= Richthofen's War =

1973 WWI board wargame

Richthofen's War, subtitled "The Air War 1916–1918", is a board wargame published by Avalon Hill in 1973 that simulates aerial combat during World War I.

==Description==
Richthofen's War is a two-player game in which one player controls one or more German airplanes of the First World War, and the other player controls Allied aircraft.

===Components===
The game box contains:
- 22" x 24" mounted hex grid map of a section of the Western Front, including lines of trenches and no man's land
- 80 die-cut counters
- rulebook
- eight scenario cards
- playing aids and charts
- airplane data card
- six-sided die

===Scenarios and gameplay===
The first edition of the game comes with eight scenarios. In some of the scenarios, several alternative pairings of aircraft are given. Using Basic Rules, players control one aircraft each; both have identical flight properties. The Advanced rules allow for more aircraft that have varied flight characteristics.

The second edition released in 1977 has 23 missions that can be played as a campaign game.

==Publication history==
In 1966, Mike Carr designed a game of First World War aerial combat, Fight in the Skies, after watching the movie The Blue Max. In 1972, Simulations Publications Inc. (SPI) published a similarly-themed aerial combat wargame, Flying Circus. The following year, Avalon Hill released the very similar Richthofen's War, designed by Randall C. Reed, with graphic design and artwork contributed by Reed, Donal Greenwood, Thomas N. Shaw, W. Scott Moores, and Thomas N. Shaw. The Avalon Hill General Index and Company History claimed that "Although owing much of its inspiration to Flying Circus and Fight in the Skies, [Richthofen's War] was readily recognized as better than its predecessors."

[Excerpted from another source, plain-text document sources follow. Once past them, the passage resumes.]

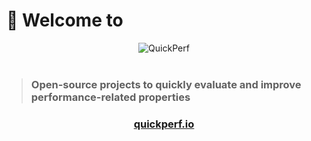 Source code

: # 👋 Welcome to

<div align="center">
<img src="https://pbs.twimg.com/profile_banners/926219963333038086/1518645789" alt="QuickPerf"/>
</div><br>

><h3>Open-source projects to quickly evaluate and improve performance-related properties</h3>
<h3 align="center"><a href="https://quickperf.io">quickperf.io</a></h3>
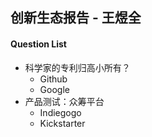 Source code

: ## 创新生态报告 - 王煜全



#### Question List

+ 科学家的专利归高小所有？
  + Github
  + Google
+ 产品测试：众筹平台
  + Indiegogo
  + Kickstarter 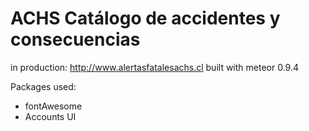 ACHS Catálogo de accidentes y consecuencias
====

in production: http://www.alertasfatalesachs.cl
built with meteor 0.9.4

Packages used:

-  fontAwesome
-  Accounts UI
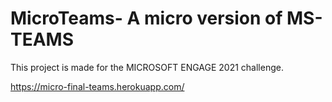 # MicroTeams- A micro version of MS-TEAMS

This project is made for the MICROSOFT ENGAGE 2021 challenge.



https://micro-final-teams.herokuapp.com/
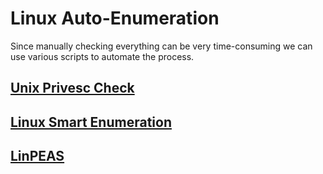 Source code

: # Linux Auto-Enumeration

Since manually checking everything can be very time-consuming we can use various scripts to automate the process.


## [Unix Privesc Check](http://pentestmonkey.net/tools/audit/unix-privesc-check)

## [Linux Smart Enumeration](https://github.com/diego-treitos/linux-smart-enumeration)

## [LinPEAS](https://github.com/carlospolop/privilege-escalation-awesome-scripts-suite/tree/master/linPEAS)
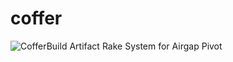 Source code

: # coffer
![CofferBuild](https://github.com/containercraft/coffer/workflows/CofferBuild/badge.svg)
Artifact Rake System for Airgap Pivot
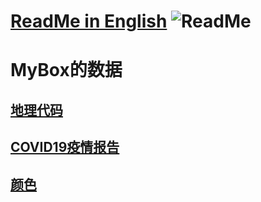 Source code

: # [ReadMe in English](https://github.com/Mararsh/MyBox_data/tree/master/en)   ![ReadMe](https://mararsh.github.io/MyBox/iconTips.png)   

# MyBox的数据


## [地理代码](https://github.com/Mararsh/MyBox_data/tree/master/GeographyCode)      

   
## [COVID19疫情报告](https://github.com/Mararsh/MyBox_data/tree/master/COVID19)    

 
## [颜色](https://github.com/Mararsh/MyBox_data/tree/master/colors)    



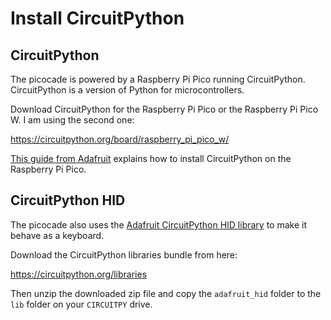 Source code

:# Install CircuitPython

## CircuitPython

The picocade is powered by a Raspberry Pi Pico running CircuitPython. CircuitPython is a version of Python for microcontrollers.

Download CircuitPython for the Raspberry Pi Pico or the Raspberry Pi Pico  W. I am using the second one:

https://circuitpython.org/board/raspberry_pi_pico_w/

[This guide from Adafruit](https://learn.adafruit.com/getting-started-with-raspberry-pi-pico-circuitpython/circuitpython) explains how to install CircuitPython on the Raspberry Pi Pico.

## CircuitPython HID

The picocade also uses the [Adafruit CircuitPython HID library](https://github.com/adafruit/Adafruit_CircuitPython_HID) to make it behave as a keyboard.

Download the CircuitPython libraries bundle from here:

https://circuitpython.org/libraries

Then unzip the downloaded zip file and copy the `adafruit_hid` folder to the `lib` folder on your `CIRCUITPY` drive.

Although SPI claimed that Richthofen's War was virtually identical to their Flying Circus game, their own poll showed that Richthofen's War enjoyed a higher initial popularity when it was released, and continued to be more popular than SPI's game at six months and one year after publication. In 1977, four years after its release, Richthofen's War still placed in the top 50 in SPI's poll of wargames.

Avalon Hill published an expansion set of 27 maneuver cards in 1977.

==Reception==
In A Player's Guide to Table Games, John Jackson called this game "very likely the best wargame on the market. [...] it requires less time to learn, set up and play than any other likely candidate, and it is easy to add options gradually, from game to game, as you become increasingly familiar with play." Jackson concluded, "In short, if I were limited to a single wargame, it would be Richthofen's War."

In his 1977 book The Comprehensive Guide to Board Wargaming, Nicholas Palmer noted "this game has surprised many with its continuing success." He listed its good points as "an excellent product, clear rules, well balanced between playability and realism, a variety of brisk scenarios, and a good period 'feel', with a more interesting mapboard that usual in air games."

In the 1980 book The Complete Book of Wargames, game designer Jon Freeman noted that "the game system is remarkable in its portrayal of the various factors involved in aerial combat during World War I." Freeman also pointed out that the game could be played by anyone, commenting, "The game has always been among the most enjoyable in the genre and, despite its complexities, can be played by the rankest novice." He concluded by giving the game an Overall Evaluation of "Excellent", saying, "The multitude of scenarios possible will keep the game fresh long after less diversified games have become stale. It has something for everyone."

Bill Thompson, writing for the Wargame Academy, noted that Richthofen's War attracts an older demographic, saying, "its forte and foible is its simplicity and familiarity with old time gamers. [...] Game strength is its role as an introductory game and ease of player designed scenarios and campaigns. The introduction of the maneuver card variant added some realism, suspense and refinement."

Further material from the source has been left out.